Business    • 2018年05月29日

Text: Van Anh / Translator: Inako / Photo: 本人提供

倒産寸前だったクラブを、見事に再生しトップリーグのJ1まで昇格した奇跡のV・ファーレン長崎。昇格が決まった日から今日までまだ全国のサッカーファン、特に長崎のサッカーファンの興奮は止んでないでしょう。先日、Kilala編集部はベトナム最初のメディアとして、同クラブを傘下に収めた髙田明氏に時間をいただいて、さまざまなお話を伺いました。

髙田明氏とKilalaの編集者

髙田明氏とKilalaの編集者。


TV通販の雄が、どうしてサッカークラブであるV・ファーレン長崎を引き受けられたのですか。

V・ファーレン長崎というサッカークラブは歴史があり、私が社長を務めたジャパネットたかたはメインスポンサーでした。しかし経営危機に陥ったのが2月であり、長崎のそして長崎の子どもたちの夢を失くしてはいけないとジャパネットたかたが支援を表明し、その支援の下、V・ファーレン長崎の社長を引き受けました。

V・ファーレン長崎

V・ファーレン長崎。


プロサッカーチームの運営は、他のビジネスとはどのような違いがありますか。

ジャパネットたかた時代は形あるモノを販売し、モノを通して人を楽にしたり、幸せにしたりしてきました。スポーツもサッカーなどを通して人を幸せにします。形は違いますけれども、人間の活動はみんな目指すものが人間の幸せです。だからそんなに違いはないと思いました。
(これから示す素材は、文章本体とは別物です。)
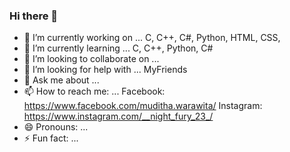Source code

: ### Hi there 👋


- 🔭 I’m currently working on ... C, C++, C#, Python, HTML, CSS,
- 🌱 I’m currently learning ... C, C++, Python, C#
- 👯 I’m looking to collaborate on ...
- 🤔 I’m looking for help with ... MyFriends
- 💬 Ask me about ...
- 📫 How to reach me: ... Facebook: https://www.facebook.com/muditha.warawita/  Instagram: https://www.instagram.com/__night_fury_23_/
- 😄 Pronouns: ...
- ⚡ Fun fact: ...
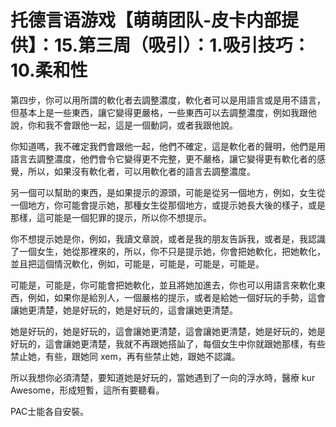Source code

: # 托德言语游戏【萌萌团队-皮卡内部提供】：15.第三周（吸引）：1.吸引技巧：10.柔和性

第四步，你可以用所謂的軟化者去調整濃度，軟化者可以是用語言或是用不語言，但基本上是一些東西，讓它變得更嚴格，一些東西可以去調整濃度，例如我跟他說，你和我不會跟他一起，這是一個動詞，或者我跟他說。

你知道嗎，我不確定我們會跟他一起，他們不確定，這是軟化者的聲明，他們是用語言去調整濃度，他們會令它變得更不完整，更不嚴格，讓它變得更有軟化者的感覺，所以，如果沒有軟化者，可以用軟化者的語言去調整濃度。

另一個可以幫助的東西，是如果提示的源頭，可能是從另一個地方，例如，女生從一個地方，你可能會提示她，那種女生從那個地方，或提示她長大後的樣子，或是那樣，這可能是一個犯罪的提示，所以你不想提示。

你不想提示她是你，例如，我讀文章說，或者是我的朋友告訴我，或者是，我認識了一個女生，她從那裡來的，所以，你不只是提示她，你會把她軟化，把她軟化，並且把這個情況軟化，例如，可能是，可能是，可能是，可能是。

可能是，可能是，你可能會把她軟化，並且將她加進去，你也可以用語言來軟化東西，例如，如果你是給別人，一個嚴格的提示，或者是給她一個好玩的手勢，這會讓她更清楚，她是好玩的，她是好玩的，這會讓她更清楚。

她是好玩的，她是好玩的，這會讓她更清楚，這會讓她更清楚，她是好玩的，她是好玩的，這會讓她更清楚，我就不再跟她搭訕了，每個女生中你就跟她那樣，有些禁止她，有些，跟她同 xem，再有些禁止她，跟她不認識。

所以我想你必須清楚，要知道她是好玩的，當她遇到了一向的浮水時，醫療 kur Awesome，形成短暫，這所有要聽看。

PAC士能各自安裝。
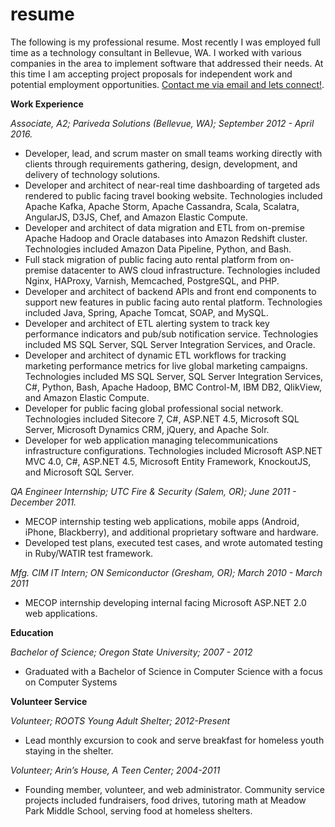 # resume

The following is my professional resume. Most recently I was employed full time as a technology consultant in Bellevue, WA. I worked with various companies in the area to implement software that addressed their needs.  At this time I am accepting project proposals for independent work and potential employment opportunities. [Contact me via email and lets connect!](mailto:dmlogs@gmail.com "Contact via dmlogs@gmail.com").

**Work Experience**

*Associate, A2; Pariveda Solutions (Bellevue, WA); September 2012 - April 2016.*

* Developer, lead, and scrum master on small teams working directly with clients through requirements gathering, design, development, and delivery of technology solutions.
* Developer and architect of near-real time dashboarding of targeted ads rendered to public facing travel booking website. Technologies included Apache Kafka, Apache Storm, Apache Cassandra, Scala, Scalatra, AngularJS, D3JS, Chef, and Amazon Elastic Compute.
* Developer and architect of data migration and ETL from on-premise Apache Hadoop and Oracle databases into Amazon Redshift cluster. Technologies included Amazon Data Pipeline, Python, and Bash.
* Full stack migration of public facing auto rental platform from on-premise datacenter to AWS cloud infrastructure. Technologies included Nginx, HAProxy, Varnish, Memcached, PostgreSQL, and PHP.
* Developer and architect of backend APIs and front end components to support new features in public facing auto rental platform. Technologies included Java, Spring, Apache Tomcat, SOAP, and MySQL.
* Developer and architect of ETL alerting system to track key performance indicators and pub/sub notification service. Technologies included MS SQL Server, SQL Server Integration Services, and Oracle.
* Developer and architect  of dynamic ETL workflows for tracking marketing performance metrics for live global marketing campaigns. Technologies included MS SQL Server, SQL Server Integration Services, C#, Python, Bash, Apache Hadoop, BMC Control-M, IBM DB2, QlikView, and Amazon Elastic Compute.
* Developer for public facing global professional social network. Technologies included Sitecore 7, C#, ASP.NET 4.5, Microsoft SQL Server, Microsoft Dynamics CRM, jQuery, and Apache Solr.
* Developer for web application managing telecommunications infrastructure configurations. Technologies included Microsoft ASP.NET MVC 4.0, C#, ASP.NET 4.5, Microsoft Entity Framework, KnockoutJS, and Microsoft SQL Server.

*QA Engineer Internship; UTC Fire & Security (Salem, OR); June 2011 - December 2011.*

* MECOP internship testing web applications, mobile apps (Android, iPhone, Blackberry), and additional proprietary software and hardware.
* Developed test plans, executed test cases, and wrote automated testing in Ruby/WATIR test framework.

*Mfg. CIM IT Intern; ON Semiconductor (Gresham, OR); March 2010 - March 2011*

* MECOP internship developing internal facing Microsoft ASP.NET 2.0 web applications.

**Education**

*Bachelor of Science; Oregon State University; 2007 - 2012*
* Graduated with a Bachelor of Science in Computer Science with a focus on Computer Systems

**Volunteer Service**

*Volunteer; ROOTS Young Adult Shelter; 2012-Present*
* Lead monthly excursion to cook and serve breakfast for homeless youth staying in the shelter.

*Volunteer; Arin’s House, A Teen Center; 2004-2011*
* Founding member, volunteer, and web administrator. Community service projects included fundraisers, food drives, tutoring math at Meadow Park Middle School, serving food at homeless shelters.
運営の状況が悪化したサッカークラブの社長に就任するのはリスクが高いと思われます

V・ファーレン長崎はゼロどころか、マイナスからのスタートでした。資本金も残っていないし、運営スタッフも再編成する必要がありました。そこから見直しを重ねて回復させてきたんです。ビジネスの世界はこういうものですから、リスクというよりチャレンジだと考えるわけです。

良いものを残し、不要なものを捨て、そこでクラブを再生しました。

社長を務めるのが初めてですから、サッカーの難しさやチームの仕組みなど、私には分からないです。何をするかというと、そこの現状がどういう風になったのか自分でチームを観に行ったり、みんなを集めて話を聞いたり、何が間違っていたのか理解します。そこから新たな改革を構築していきます。今でもそういう事を繰り返し続けているんです。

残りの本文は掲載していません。